Firstly, try to solve a problem only on x-axis.

This means try to implement a function F(x1, x2) that returns Poly, whose k'th coefficient is number of ways to go from x1 to x2 without visiting 0. Here, it would be convenient to assume that we can visit x2 more than one time.

Secondly, let $$$X = F(x_1, x_2)$$$, $$$X' = F(x_2, x_2)$$$, same for $$$Y$$$ and $$$Y'$$$.

Then, divide k'th coefficient of every Poly by $$$k!$$$.

Let $$$A = X \times Y$$$, $$$A' = X' \times Y'$$$

Multiply k'th coefficients of $$$A$$$ and $$$A'$$$ by $$$k!$$$. Now, one can see that $$$A_k = \sum_{i=0}^{k} X_i \times Y_{k-i} \times \binom{k}{i}$$$ =

"from $$$x_1$$$ to $$$x_2$$$ in $$$i$$$ moves" $$$\times$$$ "from $$$y_1$$$ to $$$y_2$$$ in $$$k-i$$$ moves" $$$\times$$$ "choose $$$i$$$ moves from $$$(k-i)+i$$$". Same for $$$A'$$$.

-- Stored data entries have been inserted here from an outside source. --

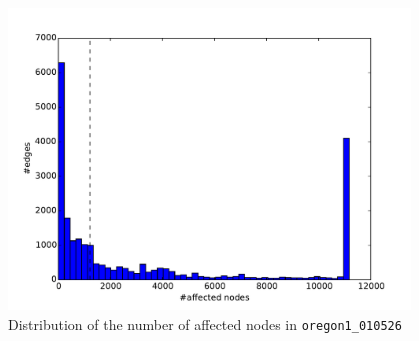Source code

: \begin{figure}[h!]
  \includegraphics[width=0.95\textwidth]{figures/oregon1-affected}
  \caption{Distribution of the number of affected nodes in \texttt{oregon1\_010526}}
  \label{fig:histOregon1}
\end{figure}

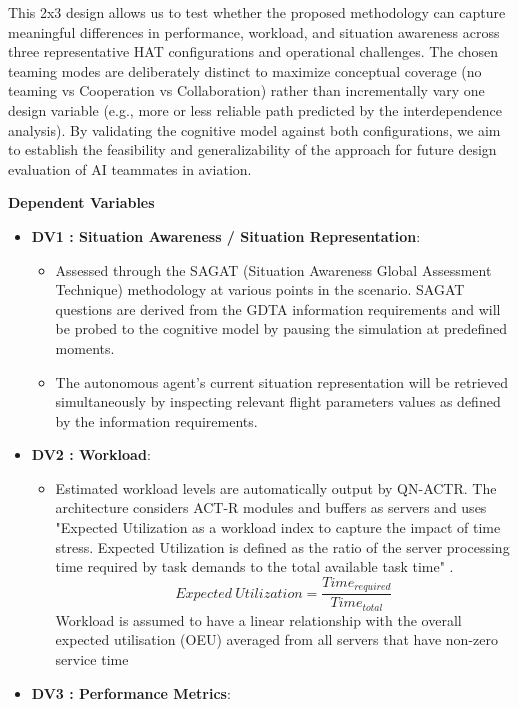\documentclass[12pt,a4paper]{article} %
\begin{document}
	This 2x3 design allows us to test whether the proposed methodology can capture meaningful differences in performance, workload, and situation awareness across three representative HAT configurations and operational challenges. The chosen teaming modes are deliberately distinct to maximize conceptual coverage (no teaming vs Cooperation vs Collaboration) rather than incrementally vary one design variable (e.g., more or less reliable path predicted by the interdependence analysis). By validating the cognitive model against both configurations, we aim to establish the feasibility and generalizability of the approach for future design evaluation of AI teammates in aviation.

	\textbf{Dependent Variables}
	\begin{itemize}
		\item \textbf{DV1 : Situation Awareness / Situation Representation}:
		\begin{itemize}
			\item Assessed through the SAGAT (Situation Awareness Global Assessment Technique) methodology at various points in the scenario.
			SAGAT questions are derived from the GDTA information requirements and will be probed to the cognitive model by pausing the simulation at predefined moments.
			\item The autonomous agent's current situation representation will be retrieved simultaneously by inspecting relevant flight parameters values as defined by the information requirements.
		\end{itemize}
		\item \textbf{DV2 : Workload}:
		\begin{itemize}
			\item Estimated workload levels are automatically output by QN-ACTR. The architecture considers ACT-R modules and buffers as servers and uses "Expected Utilization as a workload index to capture the impact of time stress. Expected Utilization is defined as the ratio of the server processing time required by task demands to the total available task time" \parencite{cao_modelling_2015}.
			\begin{equation}
				Expected\ Utilization = \frac{Time_{required}}{Time_{total}} 
			\end{equation}
			Workload is assumed to have a linear relationship with the overall expected utilisation (OEU) averaged from all servers that have non-zero service time
		\end{itemize}
		\item \textbf{DV3 : Performance Metrics}:

\end{itemize}
\end{document}
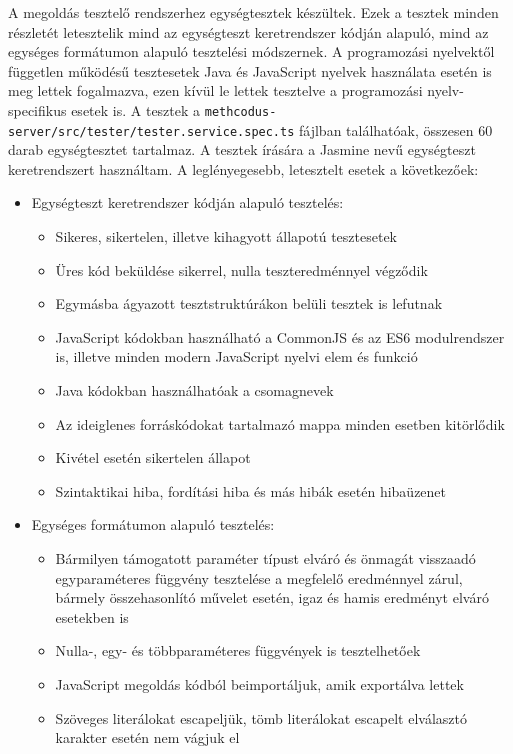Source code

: \documentclass{elteikthesis}
\begin{document}
				A megoldás tesztelő rendszerhez egységtesztek készültek. Ezek a tesztek minden részletét letesztelik mind az egységteszt keretrendszer kódján alapuló, mind az egységes formátumon alapuló tesztelési módszernek. A programozási nyelvektől független működésű tesztesetek Java és JavaScript nyelvek használata esetén is meg lettek fogalmazva, ezen kívül le lettek tesztelve a programozási nyelv-specifikus esetek is. A tesztek a \texttt{methcodus-server/src/tester/tester.service.spec.ts} fájlban találhatóak, összesen 60 darab egységtesztet tartalmaz. A tesztek írására a Jasmine nevű egységteszt keretrendszert használtam. A leglényegesebb, letesztelt esetek a következőek:
				\begin{itemize}
					\item Egységteszt keretrendszer kódján alapuló tesztelés:
					\begin{itemize}
						\setlength\itemsep{-0.5em}
						\item Sikeres, sikertelen, illetve kihagyott állapotú tesztesetek
						\item Üres kód beküldése sikerrel, nulla teszteredménnyel végződik
						\item Egymásba ágyazott tesztstruktúrákon belüli tesztek is lefutnak
						\item JavaScript kódokban használható a CommonJS és az ES6 modulrendszer is, illetve minden modern JavaScript nyelvi elem és funkció
						\item Java kódokban használhatóak a csomagnevek
						\item Az ideiglenes forráskódokat tartalmazó mappa minden esetben kitörlődik
						\item Kivétel esetén sikertelen állapot
						\item Szintaktikai hiba, fordítási hiba és más hibák esetén hibaüzenet
					\end{itemize}
					\item Egységes formátumon alapuló tesztelés:
					\begin{itemize}
						\setlength\itemsep{-0.5em}
						\item Bármilyen támogatott paraméter típust elváró és önmagát visszaadó egyparaméteres függvény tesztelése a megfelelő eredménnyel zárul, bármely összehasonlító művelet esetén, igaz és hamis eredményt elváró esetekben is
						\item Nulla-, egy- és többparaméteres függvények is tesztelhetőek
						\item JavaScript megoldás kódból beimportáljuk, amik exportálva lettek
						\item Szöveges literálokat escapeljük, tömb literálokat escapelt elválasztó karakter esetén nem vágjuk el
					\end{itemize}
				\end{itemize}
			
\end{document}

Now, the answer is just $$$A \div A'$$$, because $$$A_k$$$ is the number of ways to go from (x1, y1) to (x2, y2) in k moves, but we can visit (x2, y2) more that once, and $$$A'_k$$$ is the number of ways to go from (x2, y2) to (x2, y2) in k moves.